Capítulo 65

Langley, Virginia

A las nueve de la mañana, el legendario séptimo piso del antiguo cuartel general de la CIA era un hervidero de actividad. Tras las puertas cerradas se encontraban los despachos del director de Inteligencia Central y de los otros altos ejecutivos del espionaje, además de salas de conferencia y centros especiales de operaciones y de apoyo. Gloria Feit avanzaba aprisa por el pasillo, cruzándose con miembros del personal que llevaban maletines, portapapeles de plástico y carpetas de diversos colores codificados. El aire transmitía una sensación de premura.

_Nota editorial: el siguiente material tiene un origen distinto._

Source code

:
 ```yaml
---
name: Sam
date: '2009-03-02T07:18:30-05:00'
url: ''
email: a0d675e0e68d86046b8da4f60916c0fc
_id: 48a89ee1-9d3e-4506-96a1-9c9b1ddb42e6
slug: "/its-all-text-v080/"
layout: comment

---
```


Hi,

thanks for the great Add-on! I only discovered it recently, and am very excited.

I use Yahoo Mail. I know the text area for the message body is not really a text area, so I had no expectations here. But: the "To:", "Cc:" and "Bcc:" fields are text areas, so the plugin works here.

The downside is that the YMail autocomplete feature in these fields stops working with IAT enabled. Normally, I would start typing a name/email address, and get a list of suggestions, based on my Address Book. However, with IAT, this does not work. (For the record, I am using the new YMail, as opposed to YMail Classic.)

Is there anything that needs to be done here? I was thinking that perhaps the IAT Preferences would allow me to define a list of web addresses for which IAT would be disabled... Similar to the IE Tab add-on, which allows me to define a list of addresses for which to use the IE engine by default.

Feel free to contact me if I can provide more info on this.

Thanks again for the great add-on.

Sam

A ella le solía resultar emocionante estar allí; pero en aquel momento tenía puesta la mente en operaciones fracasadas… y en sus costes.

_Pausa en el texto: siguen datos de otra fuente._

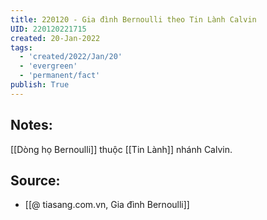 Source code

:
 ```yaml
---
title: 220120 - Gia đình Bernoulli theo Tin Lành Calvin
UID: 220120221715
created: 20-Jan-2022
tags:
  - 'created/2022/Jan/20'
  - 'evergreen'
  - 'permanent/fact'
publish: True
---
```

## Notes:
[[Dòng họ Bernoulli]] thuộc [[Tin Lành]] nhánh Calvin.

## Source:
- [[@ tiasang.com.vn, Gia đình Bernoulli]]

Hudson Canon le había dicho que se pasara la noche pensando en Tucker Andersen y en la Biblioteca de Oro; pero ella habría pensado en ello aunque no se lo hubiera pedido. Había dado vueltas en la cama y se había paseado por la habitación hasta el amanecer.

Preocupada, pasó al antedespacho de Matthew Kelley, jefe del Servicio Clandestino.

Su secretaria levantó la vista desde su escritorio.

—La está esperando.

Gloria dio un golpecito en la puerta, y le respondió una voz fuerte:

—Adelante.

Cuando entró en el amplio despacho de Matt, lleno de libros, fotos de familia y certificados enmarcados de galardones de la CIA, Matt, que estaba tras su amplio escritorio, se puso de pie, sonriendo. Era un hombre alto, de cara cálida, surcada de arrugas, que en sus tiempos había tenido el aspecto del perfecto espía, insignificante, vulgar, casi invisible. Ahora que tenía un cargo un poco más público, podía exhibir su buen gusto. Aquel día llevaba un bonito traje cortado a medida y una camisa blanca con gemelos. Con su rostro anguloso y aquel atisbo suyo de predador en el que había confiado en sus tiempos, parecía sacado de un figurín de moda de una revista para hombres.

Se dieron la mano.

—Me alegro de verte, Gloria. Cuánto tiempo. ¿Cómo está Ted?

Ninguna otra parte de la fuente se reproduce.